• Requirement:
Return exactly the span of lines in the following data that opens with the line containing "Dorfgemeinschaft gemeinsam schafft!**" and closes with the line containing "### Hasura Server (one click deploy)". Include nothing else.

• Source texts of formatted documents:
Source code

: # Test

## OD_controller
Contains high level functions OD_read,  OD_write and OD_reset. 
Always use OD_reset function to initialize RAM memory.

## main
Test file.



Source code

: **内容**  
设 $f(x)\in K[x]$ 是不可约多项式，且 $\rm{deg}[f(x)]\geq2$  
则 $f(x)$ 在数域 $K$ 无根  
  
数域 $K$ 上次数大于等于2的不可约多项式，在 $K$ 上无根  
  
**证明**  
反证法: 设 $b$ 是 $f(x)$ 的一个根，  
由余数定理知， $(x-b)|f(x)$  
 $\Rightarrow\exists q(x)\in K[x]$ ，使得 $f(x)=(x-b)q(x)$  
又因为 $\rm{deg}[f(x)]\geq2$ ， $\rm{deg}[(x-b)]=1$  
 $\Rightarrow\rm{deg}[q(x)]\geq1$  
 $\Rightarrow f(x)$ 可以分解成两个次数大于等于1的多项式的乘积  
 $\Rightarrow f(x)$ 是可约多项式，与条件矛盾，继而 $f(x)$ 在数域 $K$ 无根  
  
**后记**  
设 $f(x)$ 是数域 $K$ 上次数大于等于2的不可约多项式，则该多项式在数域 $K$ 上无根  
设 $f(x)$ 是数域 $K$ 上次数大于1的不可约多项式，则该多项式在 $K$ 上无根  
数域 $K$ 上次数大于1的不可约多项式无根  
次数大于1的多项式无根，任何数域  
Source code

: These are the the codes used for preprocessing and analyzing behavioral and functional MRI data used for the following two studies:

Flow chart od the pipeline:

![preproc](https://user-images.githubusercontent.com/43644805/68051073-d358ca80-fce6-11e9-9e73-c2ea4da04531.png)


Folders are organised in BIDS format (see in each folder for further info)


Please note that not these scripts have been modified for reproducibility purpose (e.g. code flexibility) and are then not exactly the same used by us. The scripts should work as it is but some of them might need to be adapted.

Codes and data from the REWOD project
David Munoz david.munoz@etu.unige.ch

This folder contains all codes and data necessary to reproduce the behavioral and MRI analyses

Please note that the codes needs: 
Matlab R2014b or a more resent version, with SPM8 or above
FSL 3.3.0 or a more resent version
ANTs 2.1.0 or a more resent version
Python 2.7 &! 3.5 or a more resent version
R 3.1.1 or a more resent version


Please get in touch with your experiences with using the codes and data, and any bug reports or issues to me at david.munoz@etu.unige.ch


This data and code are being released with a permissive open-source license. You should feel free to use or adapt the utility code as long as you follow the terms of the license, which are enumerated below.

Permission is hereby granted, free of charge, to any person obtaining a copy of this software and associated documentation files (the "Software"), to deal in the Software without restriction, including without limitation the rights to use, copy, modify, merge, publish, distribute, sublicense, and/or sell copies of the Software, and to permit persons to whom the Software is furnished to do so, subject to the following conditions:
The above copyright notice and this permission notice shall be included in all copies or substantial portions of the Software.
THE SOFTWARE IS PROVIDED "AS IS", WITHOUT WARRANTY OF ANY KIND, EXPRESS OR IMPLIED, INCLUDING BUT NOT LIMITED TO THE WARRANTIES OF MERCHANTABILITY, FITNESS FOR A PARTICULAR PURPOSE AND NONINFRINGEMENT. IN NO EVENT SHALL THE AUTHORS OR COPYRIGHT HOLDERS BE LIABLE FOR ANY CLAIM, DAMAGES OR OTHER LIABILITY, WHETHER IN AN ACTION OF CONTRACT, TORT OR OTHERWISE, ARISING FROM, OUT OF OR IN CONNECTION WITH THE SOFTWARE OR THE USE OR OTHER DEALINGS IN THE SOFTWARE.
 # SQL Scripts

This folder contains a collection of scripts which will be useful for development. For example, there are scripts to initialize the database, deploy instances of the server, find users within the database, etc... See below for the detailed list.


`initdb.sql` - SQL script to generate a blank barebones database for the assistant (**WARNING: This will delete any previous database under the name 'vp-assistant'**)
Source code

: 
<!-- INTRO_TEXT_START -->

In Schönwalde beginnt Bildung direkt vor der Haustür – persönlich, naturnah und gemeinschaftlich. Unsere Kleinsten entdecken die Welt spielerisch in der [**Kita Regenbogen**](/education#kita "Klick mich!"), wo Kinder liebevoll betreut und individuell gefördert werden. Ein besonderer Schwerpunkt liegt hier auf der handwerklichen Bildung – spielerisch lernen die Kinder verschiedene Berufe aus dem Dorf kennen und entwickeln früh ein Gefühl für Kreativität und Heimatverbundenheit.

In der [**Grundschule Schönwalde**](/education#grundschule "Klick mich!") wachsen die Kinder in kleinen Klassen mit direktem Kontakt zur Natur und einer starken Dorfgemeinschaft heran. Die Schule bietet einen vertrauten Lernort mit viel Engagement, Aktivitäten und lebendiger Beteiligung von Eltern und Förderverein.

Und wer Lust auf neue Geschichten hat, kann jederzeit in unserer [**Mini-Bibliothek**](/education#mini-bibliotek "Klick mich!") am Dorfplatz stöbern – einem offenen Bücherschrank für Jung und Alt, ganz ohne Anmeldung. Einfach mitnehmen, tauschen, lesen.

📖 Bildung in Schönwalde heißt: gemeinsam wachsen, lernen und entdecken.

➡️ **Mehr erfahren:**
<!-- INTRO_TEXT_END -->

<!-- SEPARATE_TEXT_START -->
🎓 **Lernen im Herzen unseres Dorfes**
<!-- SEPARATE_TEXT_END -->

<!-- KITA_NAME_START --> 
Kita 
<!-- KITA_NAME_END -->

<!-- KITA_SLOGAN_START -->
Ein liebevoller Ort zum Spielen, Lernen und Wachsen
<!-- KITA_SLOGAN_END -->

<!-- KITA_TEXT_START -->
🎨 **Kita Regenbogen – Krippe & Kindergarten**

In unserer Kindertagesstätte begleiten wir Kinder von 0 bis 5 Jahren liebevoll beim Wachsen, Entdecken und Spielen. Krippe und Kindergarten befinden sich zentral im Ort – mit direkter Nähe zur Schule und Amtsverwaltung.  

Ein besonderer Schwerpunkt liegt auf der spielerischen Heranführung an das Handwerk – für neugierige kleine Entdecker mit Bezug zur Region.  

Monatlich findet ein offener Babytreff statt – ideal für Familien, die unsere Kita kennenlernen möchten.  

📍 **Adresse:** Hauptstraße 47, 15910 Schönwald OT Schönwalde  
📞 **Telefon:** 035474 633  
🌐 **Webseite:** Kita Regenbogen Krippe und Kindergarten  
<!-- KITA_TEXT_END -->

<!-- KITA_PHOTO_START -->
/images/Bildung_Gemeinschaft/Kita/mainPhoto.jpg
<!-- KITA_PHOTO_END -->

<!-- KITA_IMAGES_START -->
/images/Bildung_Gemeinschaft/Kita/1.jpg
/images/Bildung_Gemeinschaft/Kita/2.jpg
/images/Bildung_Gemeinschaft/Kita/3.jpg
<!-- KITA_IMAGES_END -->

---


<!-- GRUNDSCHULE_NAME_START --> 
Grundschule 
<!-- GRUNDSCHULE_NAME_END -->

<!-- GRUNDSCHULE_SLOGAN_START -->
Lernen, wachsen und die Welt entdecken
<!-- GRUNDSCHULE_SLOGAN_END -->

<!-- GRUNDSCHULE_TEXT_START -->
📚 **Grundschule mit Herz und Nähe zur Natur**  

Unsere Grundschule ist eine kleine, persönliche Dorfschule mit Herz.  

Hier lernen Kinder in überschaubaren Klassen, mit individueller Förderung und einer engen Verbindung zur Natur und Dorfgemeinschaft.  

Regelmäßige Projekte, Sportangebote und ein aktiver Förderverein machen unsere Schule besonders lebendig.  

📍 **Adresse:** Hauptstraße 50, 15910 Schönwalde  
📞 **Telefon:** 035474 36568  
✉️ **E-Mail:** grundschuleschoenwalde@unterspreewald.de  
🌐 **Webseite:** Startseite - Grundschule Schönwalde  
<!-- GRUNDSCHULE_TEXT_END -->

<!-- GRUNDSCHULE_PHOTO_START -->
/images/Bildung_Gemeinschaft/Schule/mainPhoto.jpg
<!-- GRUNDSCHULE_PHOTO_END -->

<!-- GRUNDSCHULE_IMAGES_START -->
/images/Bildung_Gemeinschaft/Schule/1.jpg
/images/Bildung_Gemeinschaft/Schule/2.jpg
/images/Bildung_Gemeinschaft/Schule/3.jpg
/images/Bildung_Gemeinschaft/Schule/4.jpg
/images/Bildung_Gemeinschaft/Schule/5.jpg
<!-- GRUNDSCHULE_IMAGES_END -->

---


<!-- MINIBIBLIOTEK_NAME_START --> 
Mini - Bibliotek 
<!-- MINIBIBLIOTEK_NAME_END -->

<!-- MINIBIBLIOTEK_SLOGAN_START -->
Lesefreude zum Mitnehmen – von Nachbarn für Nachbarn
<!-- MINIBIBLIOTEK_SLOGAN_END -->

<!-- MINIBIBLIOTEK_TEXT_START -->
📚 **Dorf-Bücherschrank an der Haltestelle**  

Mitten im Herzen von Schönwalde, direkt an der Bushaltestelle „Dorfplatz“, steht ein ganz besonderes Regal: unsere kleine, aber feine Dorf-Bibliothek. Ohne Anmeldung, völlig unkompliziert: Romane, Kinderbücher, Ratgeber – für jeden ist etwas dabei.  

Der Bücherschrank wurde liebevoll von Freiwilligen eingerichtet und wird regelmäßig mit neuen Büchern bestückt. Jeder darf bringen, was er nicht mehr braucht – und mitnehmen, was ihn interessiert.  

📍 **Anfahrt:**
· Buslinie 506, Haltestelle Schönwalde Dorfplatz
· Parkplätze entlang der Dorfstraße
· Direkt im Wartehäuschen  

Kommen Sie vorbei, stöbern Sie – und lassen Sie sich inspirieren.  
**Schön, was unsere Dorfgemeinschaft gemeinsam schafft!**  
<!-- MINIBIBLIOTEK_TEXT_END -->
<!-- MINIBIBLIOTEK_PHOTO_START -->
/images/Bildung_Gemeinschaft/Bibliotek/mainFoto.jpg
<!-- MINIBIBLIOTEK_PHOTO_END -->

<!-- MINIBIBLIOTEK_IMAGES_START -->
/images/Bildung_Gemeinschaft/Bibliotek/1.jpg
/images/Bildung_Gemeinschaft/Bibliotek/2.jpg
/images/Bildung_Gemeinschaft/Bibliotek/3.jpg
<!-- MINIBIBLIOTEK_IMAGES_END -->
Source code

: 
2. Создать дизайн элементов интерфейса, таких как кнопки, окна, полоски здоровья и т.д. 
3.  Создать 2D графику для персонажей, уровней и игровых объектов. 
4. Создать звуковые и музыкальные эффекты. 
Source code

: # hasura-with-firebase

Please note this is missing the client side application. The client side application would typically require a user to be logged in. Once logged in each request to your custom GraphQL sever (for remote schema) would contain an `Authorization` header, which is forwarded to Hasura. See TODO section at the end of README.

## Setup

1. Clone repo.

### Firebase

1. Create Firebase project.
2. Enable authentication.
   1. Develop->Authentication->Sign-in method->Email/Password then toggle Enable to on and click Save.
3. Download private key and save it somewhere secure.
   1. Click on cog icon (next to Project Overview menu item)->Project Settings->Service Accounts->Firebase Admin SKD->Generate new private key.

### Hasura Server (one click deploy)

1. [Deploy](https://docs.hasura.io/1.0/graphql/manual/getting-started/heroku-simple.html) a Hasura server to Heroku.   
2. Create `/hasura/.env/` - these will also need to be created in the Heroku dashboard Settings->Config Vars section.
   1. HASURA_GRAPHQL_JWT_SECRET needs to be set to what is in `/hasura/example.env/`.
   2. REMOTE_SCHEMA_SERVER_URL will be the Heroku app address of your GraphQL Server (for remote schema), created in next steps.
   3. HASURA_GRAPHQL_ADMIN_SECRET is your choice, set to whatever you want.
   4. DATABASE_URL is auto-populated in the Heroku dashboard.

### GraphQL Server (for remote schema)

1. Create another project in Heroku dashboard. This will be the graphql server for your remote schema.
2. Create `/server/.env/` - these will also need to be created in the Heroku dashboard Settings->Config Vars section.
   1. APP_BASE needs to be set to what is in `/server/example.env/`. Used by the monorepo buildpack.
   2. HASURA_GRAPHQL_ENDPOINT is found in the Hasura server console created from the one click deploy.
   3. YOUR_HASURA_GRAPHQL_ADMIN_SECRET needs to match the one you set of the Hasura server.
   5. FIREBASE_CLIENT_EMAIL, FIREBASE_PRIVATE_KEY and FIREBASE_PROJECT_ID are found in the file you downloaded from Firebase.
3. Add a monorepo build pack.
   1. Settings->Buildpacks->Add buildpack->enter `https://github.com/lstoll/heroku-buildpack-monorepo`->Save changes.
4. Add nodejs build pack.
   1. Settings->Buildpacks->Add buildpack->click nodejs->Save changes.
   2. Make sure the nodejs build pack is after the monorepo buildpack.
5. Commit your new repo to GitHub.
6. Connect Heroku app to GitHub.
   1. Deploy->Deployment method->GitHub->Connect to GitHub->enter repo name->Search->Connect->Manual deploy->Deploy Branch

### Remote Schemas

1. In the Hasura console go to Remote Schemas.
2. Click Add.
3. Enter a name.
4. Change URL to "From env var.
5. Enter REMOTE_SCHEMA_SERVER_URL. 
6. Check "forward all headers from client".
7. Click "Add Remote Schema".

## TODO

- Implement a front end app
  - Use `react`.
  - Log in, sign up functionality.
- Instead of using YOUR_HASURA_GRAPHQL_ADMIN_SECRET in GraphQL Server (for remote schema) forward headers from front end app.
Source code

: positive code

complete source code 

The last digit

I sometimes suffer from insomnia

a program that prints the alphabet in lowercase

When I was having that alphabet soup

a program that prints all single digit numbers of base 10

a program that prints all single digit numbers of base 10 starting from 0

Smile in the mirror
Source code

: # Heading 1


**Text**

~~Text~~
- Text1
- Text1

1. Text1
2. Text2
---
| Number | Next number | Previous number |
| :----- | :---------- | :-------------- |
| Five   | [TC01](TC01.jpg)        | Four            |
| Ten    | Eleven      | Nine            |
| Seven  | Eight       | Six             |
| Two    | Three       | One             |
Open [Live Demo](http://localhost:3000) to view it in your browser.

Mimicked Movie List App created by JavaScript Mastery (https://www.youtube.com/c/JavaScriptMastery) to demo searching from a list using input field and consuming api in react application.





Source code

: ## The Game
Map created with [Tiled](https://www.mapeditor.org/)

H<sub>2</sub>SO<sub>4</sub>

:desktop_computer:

• Output below:
**Schön, was unsere Dorfgemeinschaft gemeinsam schafft!**  
<!-- MINIBIBLIOTEK_TEXT_END -->
<!-- MINIBIBLIOTEK_PHOTO_START -->
/images/Bildung_Gemeinschaft/Bibliotek/mainFoto.jpg
<!-- MINIBIBLIOTEK_PHOTO_END -->

<!-- MINIBIBLIOTEK_IMAGES_START -->
/images/Bildung_Gemeinschaft/Bibliotek/1.jpg
/images/Bildung_Gemeinschaft/Bibliotek/2.jpg
/images/Bildung_Gemeinschaft/Bibliotek/3.jpg
<!-- MINIBIBLIOTEK_IMAGES_END -->
Source code

: 
2. Создать дизайн элементов интерфейса, таких как кнопки, окна, полоски здоровья и т.д. 
3.  Создать 2D графику для персонажей, уровней и игровых объектов. 
4. Создать звуковые и музыкальные эффекты. 
Source code

: # hasura-with-firebase

Please note this is missing the client side application. The client side application would typically require a user to be logged in. Once logged in each request to your custom GraphQL sever (for remote schema) would contain an `Authorization` header, which is forwarded to Hasura. See TODO section at the end of README.

## Setup

1. Clone repo.

### Firebase

1. Create Firebase project.
2. Enable authentication.
   1. Develop->Authentication->Sign-in method->Email/Password then toggle Enable to on and click Save.
3. Download private key and save it somewhere secure.
   1. Click on cog icon (next to Project Overview menu item)->Project Settings->Service Accounts->Firebase Admin SKD->Generate new private key.

### Hasura Server (one click deploy)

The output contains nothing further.